I don't have time right now to pursue all of these, so am proposing we move 
derbyStress.java back to derbyall for now until these goals can be accomplished 
so at least the nightlies are testing the low memory scenarios.  Right now the 
test doesn't test much because it won't fail even if there is a leak.  I think 
it was moved to JDBCHarnessJavaTest prematurely.  I'd like to move it back to 
derbyall and open an issue to covert derbyStress outlining the issues.  Does 
that sound ok? 





> Leak in client if ResultSet not closed
> --------------------------------------
>
>                 Key: DERBY-3316
>                 URL: https://issues.apache.org/jira/browse/DERBY-3316
>             Project: Derby
>          Issue Type: Bug
>          Components: Network Client
>    Affects Versions: 10.2.1.6, 10.3.2.1, 10.4.0.0
>            Reporter: Kathey Marsden
>            Assignee: Kathey Marsden
>             Fix For: 10.3.2.2, 10.4.0.0
>
>         Attachments: derby-3316_diff.txt, derby-3316_diff2.txt, 
> move_derbystress_to_derbyall_diff.txt, RepeatStatement.java
>
>
> If I run the attached program RepeatStatement.java with 32M of heap,
> I will get an OutOfMemory error in the client.

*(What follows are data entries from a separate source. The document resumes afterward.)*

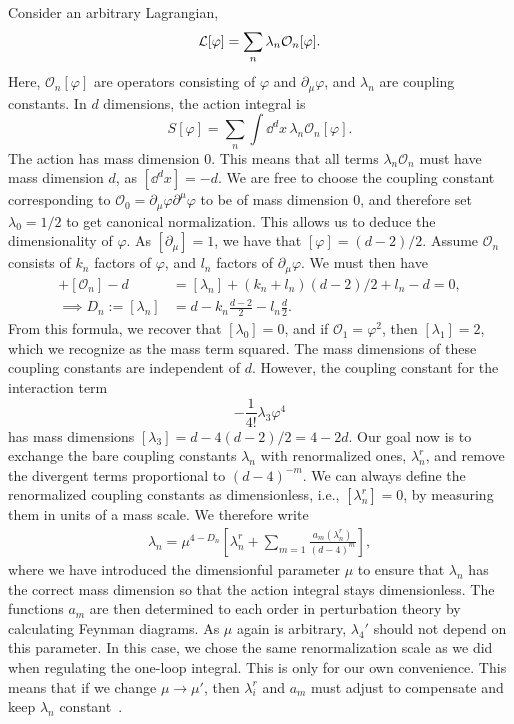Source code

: Consider an arbitrary Lagrangian, 
%
\begin{equation}
    \mathcal{L}[\varphi] = \sum_n \lambda_n \mathcal{O}_n[\varphi].
\end{equation}
%
Here, $\mathcal{O}_n[\varphi]$ are operators consisting of $\varphi$ and $\partial_\mu \varphi$, and $\lambda_n$ are coupling constants.
In $d$ dimensions, the action integral is
%
\begin{equation}
    S[\varphi] = \sum_n \int \dd^d x \, \lambda_n \mathcal{O}_n[\varphi].
\end{equation}
%
The action has mass dimension $0$.
This means that all terms $\lambda_n \mathcal O_n$ must have mass dimension $d$, as $[\dd^d x] = -d$.
We are free to choose the coupling constant corresponding to $\mathcal O_0 = \partial_\mu \varphi \partial^\mu \varphi$ to be of mass dimension 0, and therefore set $\lambda_0 = 1/2$ to get canonical normalization.
This allows us to deduce the dimensionality of $\varphi$.
As $[\partial_\mu] = 1$, we have that $[\varphi] = (d-2)/2$.
Assume $\mathcal O_n$ consists of $k_n$ factors of $\varphi$, and $l_n$ factors of $\partial_\mu \varphi$.
We must then have
%
\begin{align}
    [\lambda_n] + [\mathcal{O}_n] - d &= [\lambda_n] + (k_n + l_n)(d - 2) / 2 + l_n - d = 0, \\
    \implies D_n := [\lambda_n] &= d - k_n \frac{d - 2}{2} - l_n \frac{d}{2}.
\end{align}
%
From this formula, we recover that $[\lambda_0] = 0$, and if $\mathcal O_1 = \varphi^2$, then $[\lambda_1] = 2$, which we recognize as the mass term squared.
The mass dimensions of these coupling constants are independent of $d$.
However, the coupling constant for the interaction term
\begin{equation}
    - \frac{1}{4!} \lambda_3 \varphi^4
\end{equation}
has mass dimensions $[\lambda_3] = d -4(d-2)/2 = 4 - 2d$.
Our goal now is to exchange the bare coupling constants $\lambda_n$ with renormalized ones, $\lambda_n^r$, and remove the divergent terms proportional to $(d - 4)^{-m}$.
We can always define the renormalized coupling constants as dimensionless, i.e., $[\lambda_n^r] = 0$, by measuring them in units of a mass scale.
We therefore write 
%
\begin{align*}
    \lambda_n = \mu^{4 - D_n}
    \left[
        \lambda_n^r + \sum_{m=1} \frac{a_m(\lambda_n^r)}{(d - 4)^{m}}
    \right],
\end{align*}
%
where we have introduced the dimensionful parameter $\mu$ to ensure that $\lambda_n$ has the correct mass dimension so that the action integral stays dimensionless.
The functions $a_m$ are then determined to each order in perturbation theory by calculating Feynman diagrams.
As $\mu$ again is arbitrary, $\lambda_4'$ should not depend on this parameter.
In this case, we chose the same renormalization scale as we did when regulating the one-loop integral.
This is only for our own convenience.
This means that if we change $\mu \rightarrow \mu'$, then $\lambda_i^r$ and $a_m$ must adjust to compensate and keep $\lambda_n$ constant~\autocite{thooftDimensionalRegularizationRenormalization1973}.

> java -Xmx32M RepeatStatement
> Exception in thread "main" java.lang.OutOfMemoryError: Java heap space
>        at 
> org.apache.derby.client.am.Cursor.allocateCharBuffer(Cursor.java:1260)
>        at 
> org.apache.derby.client.net.NetStatementReply.parseSQLDTARDarray(NetStatementReply.java:1356)
>        at 
> org.apache.derby.client.net.NetStatementReply.parseQRYDSC(NetStatementReply.java:1207)
>        at 
> org.apache.derby.client.net.NetStatementReply.parseOpenQuery(NetStatementReply.java:479)
>        at 
> org.apache.derby.client.net.NetStatementReply.parseOPNQRYreply(NetStatementReply.java:223)
>        at 
> org.apache.derby.client.net.NetStatementReply.readOpenQuery(NetStatementReply.java:64)
>        at 
> org.apache.derby.client.net.StatementReply.readOpenQuery(StatementReply.java:50)
>        at 
> org.apache.derby.client.net.NetStatement.readOpenQuery_(NetStatement.java:153)
>        at 
> org.apache.derby.client.am.Statement.readOpenQuery(Statement.java:1396)
>        at 
> org.apache.derby.client.am.Statement.flowExecute(Statement.java:2001)
>        at 
> org.apache.derby.client.am.Statement.executeQueryX(Statement.java:421)
>        at 
> org.apache.derby.client.am.Statement.executeQuery(Statement.java:406)
>        at RepeatStatement.testInsertAndSelect(RepeatStatement.java:31)
>        at RepeatStatement.main(RepeatStatement.java:10)
> If I close the ResultSet or Statement it does not leak. 
> This occurs on trunk and 10.2.1.6. It does however not run out of memory on 
> 10.1.3.1, so appears to be a regression.